Supplied data below:

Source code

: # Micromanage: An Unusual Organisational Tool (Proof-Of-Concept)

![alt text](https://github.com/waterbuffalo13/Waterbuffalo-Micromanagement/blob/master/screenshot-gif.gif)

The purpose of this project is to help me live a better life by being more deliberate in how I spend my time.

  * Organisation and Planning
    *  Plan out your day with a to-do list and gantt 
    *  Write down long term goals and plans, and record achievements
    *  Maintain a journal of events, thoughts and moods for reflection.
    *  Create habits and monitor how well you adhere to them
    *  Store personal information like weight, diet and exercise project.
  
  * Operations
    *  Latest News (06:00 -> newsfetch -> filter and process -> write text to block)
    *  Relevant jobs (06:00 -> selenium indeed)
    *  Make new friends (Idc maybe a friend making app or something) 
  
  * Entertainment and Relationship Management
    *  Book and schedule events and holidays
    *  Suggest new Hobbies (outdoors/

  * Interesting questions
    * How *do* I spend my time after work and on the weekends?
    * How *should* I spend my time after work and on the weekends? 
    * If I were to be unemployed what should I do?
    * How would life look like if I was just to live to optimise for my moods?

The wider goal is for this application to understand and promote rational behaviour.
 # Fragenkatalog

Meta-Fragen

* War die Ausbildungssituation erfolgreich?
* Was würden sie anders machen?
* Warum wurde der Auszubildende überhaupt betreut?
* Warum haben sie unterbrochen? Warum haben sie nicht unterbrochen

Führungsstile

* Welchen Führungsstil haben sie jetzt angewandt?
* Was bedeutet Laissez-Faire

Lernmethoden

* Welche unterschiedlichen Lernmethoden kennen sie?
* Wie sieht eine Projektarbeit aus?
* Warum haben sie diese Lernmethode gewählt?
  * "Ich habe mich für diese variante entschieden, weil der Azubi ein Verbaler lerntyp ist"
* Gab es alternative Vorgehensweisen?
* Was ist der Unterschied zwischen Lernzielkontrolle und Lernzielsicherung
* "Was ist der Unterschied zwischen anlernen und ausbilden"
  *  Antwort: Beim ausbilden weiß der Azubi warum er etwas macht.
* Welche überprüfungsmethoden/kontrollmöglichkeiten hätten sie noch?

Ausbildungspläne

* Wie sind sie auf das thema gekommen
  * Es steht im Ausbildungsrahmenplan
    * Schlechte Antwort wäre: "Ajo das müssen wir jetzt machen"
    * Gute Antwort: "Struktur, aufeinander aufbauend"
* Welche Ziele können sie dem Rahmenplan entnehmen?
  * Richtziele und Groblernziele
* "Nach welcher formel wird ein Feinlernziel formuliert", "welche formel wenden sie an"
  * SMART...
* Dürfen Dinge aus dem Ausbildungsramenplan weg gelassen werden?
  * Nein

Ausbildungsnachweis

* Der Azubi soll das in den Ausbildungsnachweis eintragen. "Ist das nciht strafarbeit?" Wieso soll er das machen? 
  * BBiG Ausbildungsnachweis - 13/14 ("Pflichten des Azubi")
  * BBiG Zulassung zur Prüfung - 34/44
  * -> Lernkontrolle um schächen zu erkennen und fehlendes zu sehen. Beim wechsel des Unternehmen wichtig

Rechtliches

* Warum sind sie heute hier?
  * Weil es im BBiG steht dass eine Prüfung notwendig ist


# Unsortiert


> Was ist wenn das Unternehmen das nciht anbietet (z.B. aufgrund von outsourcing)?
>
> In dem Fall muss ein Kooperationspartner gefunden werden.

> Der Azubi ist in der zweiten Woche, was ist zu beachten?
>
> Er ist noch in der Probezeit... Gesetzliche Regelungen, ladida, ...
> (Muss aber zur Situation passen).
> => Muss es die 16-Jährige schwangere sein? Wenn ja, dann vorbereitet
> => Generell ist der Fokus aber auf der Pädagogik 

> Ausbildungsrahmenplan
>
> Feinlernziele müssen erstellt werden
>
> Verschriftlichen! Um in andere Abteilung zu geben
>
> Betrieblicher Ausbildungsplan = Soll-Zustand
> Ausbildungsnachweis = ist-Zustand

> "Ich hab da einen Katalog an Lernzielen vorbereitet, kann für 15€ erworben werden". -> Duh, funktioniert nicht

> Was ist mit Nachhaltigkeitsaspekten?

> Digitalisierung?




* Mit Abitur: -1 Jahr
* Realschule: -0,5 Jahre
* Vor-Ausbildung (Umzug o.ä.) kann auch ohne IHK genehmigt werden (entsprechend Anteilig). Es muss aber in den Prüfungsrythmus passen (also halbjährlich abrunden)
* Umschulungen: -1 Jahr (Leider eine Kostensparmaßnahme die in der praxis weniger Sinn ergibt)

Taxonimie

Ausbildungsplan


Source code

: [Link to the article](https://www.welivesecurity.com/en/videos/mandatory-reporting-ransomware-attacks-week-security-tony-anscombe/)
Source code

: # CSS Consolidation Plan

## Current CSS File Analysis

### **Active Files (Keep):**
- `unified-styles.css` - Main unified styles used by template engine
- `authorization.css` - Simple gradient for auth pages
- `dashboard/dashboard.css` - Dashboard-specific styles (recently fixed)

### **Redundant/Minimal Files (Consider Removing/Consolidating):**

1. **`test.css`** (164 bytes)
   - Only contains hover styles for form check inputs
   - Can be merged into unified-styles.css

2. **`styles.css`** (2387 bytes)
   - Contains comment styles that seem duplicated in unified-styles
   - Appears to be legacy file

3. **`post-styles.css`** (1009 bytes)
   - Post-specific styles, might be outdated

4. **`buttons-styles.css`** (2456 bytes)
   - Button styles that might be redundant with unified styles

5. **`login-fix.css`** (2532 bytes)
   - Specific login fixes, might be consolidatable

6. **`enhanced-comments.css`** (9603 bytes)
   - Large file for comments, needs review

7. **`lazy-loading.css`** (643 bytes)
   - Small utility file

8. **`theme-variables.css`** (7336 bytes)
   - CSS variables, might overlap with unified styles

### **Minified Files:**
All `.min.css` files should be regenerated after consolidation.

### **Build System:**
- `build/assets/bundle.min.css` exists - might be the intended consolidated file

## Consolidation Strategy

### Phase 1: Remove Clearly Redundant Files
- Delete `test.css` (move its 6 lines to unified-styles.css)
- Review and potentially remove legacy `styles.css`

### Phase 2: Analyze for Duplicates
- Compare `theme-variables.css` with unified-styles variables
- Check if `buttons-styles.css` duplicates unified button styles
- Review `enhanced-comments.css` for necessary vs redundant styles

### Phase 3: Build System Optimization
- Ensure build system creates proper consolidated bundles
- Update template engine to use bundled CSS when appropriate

End of Supplied data.

* **Exercise goal**
Please transcribe only the lines in the records above running from the line that has "list and gantt" through the line that has "How *do* I spend", both included, exactly as they appear.

* **Response**
    *  Plan out your day with a to-do list and gantt 
    *  Write down long term goals and plans, and record achievements
    *  Maintain a journal of events, thoughts and moods for reflection.
    *  Create habits and monitor how well you adhere to them
    *  Store personal information like weight, diet and exercise project.
  
  * Operations
    *  Latest News (06:00 -> newsfetch -> filter and process -> write text to block)
    *  Relevant jobs (06:00 -> selenium indeed)
    *  Make new friends (Idc maybe a friend making app or something) 
  
  * Entertainment and Relationship Management
    *  Book and schedule events and holidays
    *  Suggest new Hobbies (outdoors/

  * Interesting questions
    * How *do* I spend my time after work and on the weekends?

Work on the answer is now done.